To Dr. Might Kojo Abreh, the School feeding programme has solved a number of problems for a couple of vulnerable families and disadvantaged families.
Therefore, the Senior Research Fellow in Educational Planning at the Institute for Educational Planning and Administration (IEPA) at UCC, believes “we need to sustain it because it is a social service enterprise.”
However, the running of the programme by government has not been without some challenges.
Recent challenges have been the irregularities in payments to caterers.
A study with Dr. Abreh as one of the authors which explored resilience in the Ghana School Feeding Programme from the Perspective of Caterers also found that caterers would want government to resolve the inadequacies and irregularities of payments.
“People have to leverage on loans, leverage on credit to engage school feeding in the wake of the fact that they are complaining about the inadequacy of the amount and then irregularity of payments.”
Speaking exclusively to ATL FM NEW, Dr. Might Abreh indicated that the difficulties the caterers face are hard realities that need to be looked at more carefully to sustain the shocks.
Meanwhile, he says to deal with caterers buying foodstuff on credit the country must reconsider home-grown school feeding.
“In the past, we had the arrangements of school gardens. So, schools had their gardens. They could harvest vegetables and all that can be used in preparing food for them. Could we revisit that?”
Also, there are alternative and modern agriculture practices that have come up lately. Could all those be explored so that the hard realities that are being faced could be reengaged to the point that school feeding can be once more resilient than we have it now,” Dr. Might Abreh noted.

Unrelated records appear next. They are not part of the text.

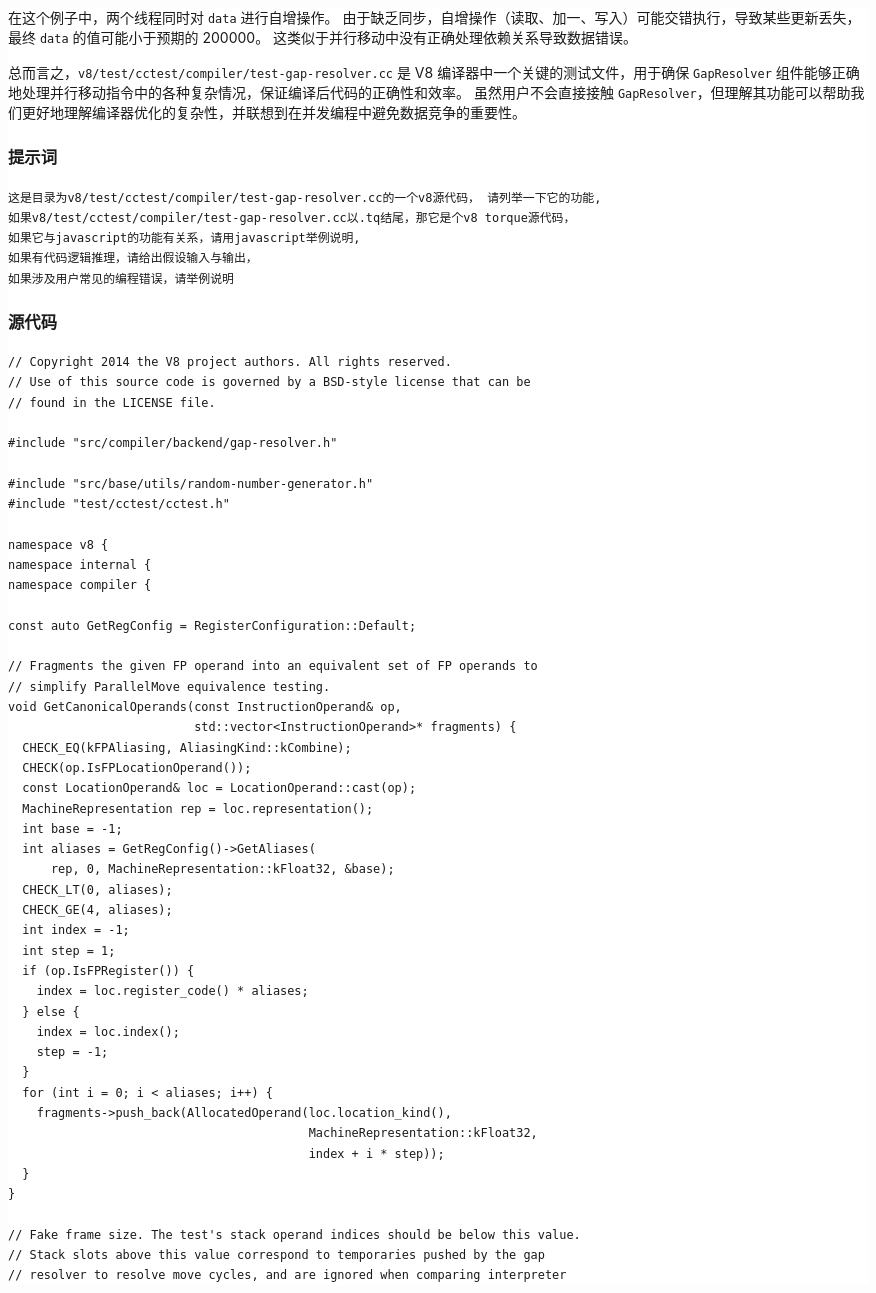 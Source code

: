 在这个例子中，两个线程同时对 `data` 进行自增操作。 由于缺乏同步，自增操作（读取、加一、写入）可能交错执行，导致某些更新丢失，最终 `data` 的值可能小于预期的 200000。  这类似于并行移动中没有正确处理依赖关系导致数据错误。

总而言之，`v8/test/cctest/compiler/test-gap-resolver.cc` 是 V8 编译器中一个关键的测试文件，用于确保 `GapResolver` 组件能够正确地处理并行移动指令中的各种复杂情况，保证编译后代码的正确性和效率。 虽然用户不会直接接触 `GapResolver`，但理解其功能可以帮助我们更好地理解编译器优化的复杂性，并联想到在并发编程中避免数据竞争的重要性。

### 提示词
```
这是目录为v8/test/cctest/compiler/test-gap-resolver.cc的一个v8源代码， 请列举一下它的功能, 
如果v8/test/cctest/compiler/test-gap-resolver.cc以.tq结尾，那它是个v8 torque源代码，
如果它与javascript的功能有关系，请用javascript举例说明,
如果有代码逻辑推理，请给出假设输入与输出，
如果涉及用户常见的编程错误，请举例说明
```

### 源代码
```
// Copyright 2014 the V8 project authors. All rights reserved.
// Use of this source code is governed by a BSD-style license that can be
// found in the LICENSE file.

#include "src/compiler/backend/gap-resolver.h"

#include "src/base/utils/random-number-generator.h"
#include "test/cctest/cctest.h"

namespace v8 {
namespace internal {
namespace compiler {

const auto GetRegConfig = RegisterConfiguration::Default;

// Fragments the given FP operand into an equivalent set of FP operands to
// simplify ParallelMove equivalence testing.
void GetCanonicalOperands(const InstructionOperand& op,
                          std::vector<InstructionOperand>* fragments) {
  CHECK_EQ(kFPAliasing, AliasingKind::kCombine);
  CHECK(op.IsFPLocationOperand());
  const LocationOperand& loc = LocationOperand::cast(op);
  MachineRepresentation rep = loc.representation();
  int base = -1;
  int aliases = GetRegConfig()->GetAliases(
      rep, 0, MachineRepresentation::kFloat32, &base);
  CHECK_LT(0, aliases);
  CHECK_GE(4, aliases);
  int index = -1;
  int step = 1;
  if (op.IsFPRegister()) {
    index = loc.register_code() * aliases;
  } else {
    index = loc.index();
    step = -1;
  }
  for (int i = 0; i < aliases; i++) {
    fragments->push_back(AllocatedOperand(loc.location_kind(),
                                          MachineRepresentation::kFloat32,
                                          index + i * step));
  }
}

// Fake frame size. The test's stack operand indices should be below this value.
// Stack slots above this value correspond to temporaries pushed by the gap
// resolver to resolve move cycles, and are ignored when comparing interpreter
```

On his part, Professor Julius Hagan, an Associate Professor in Animal Breeding and Genetics at the Department of Animal Science, School of Agriculture, (UCC), stated that the school feeding programme is fraught with many challenges.
He, however, recommends that “One of the surest ways to overcome it is for especially schools with lands to grow their own crops – maize, soya bean.
Most of the crops they use in their feeding they can plant them on their own,” he said.
According to Prof Hagan, another way of addressing the problem is government liaising with farmers to supply products for the preparation of meals for the school children.
“The government can also liaise with farmers to be able to supply. If you know the quantity of a particular product they need, then the farmers will produce it. And if farmers know that there is a direct market or ready market for their produce, I don’t think it should be a problem.”
If all school children are supplied with eggs, that is a direct or ready market for most commercial poultry farmers,” he continued.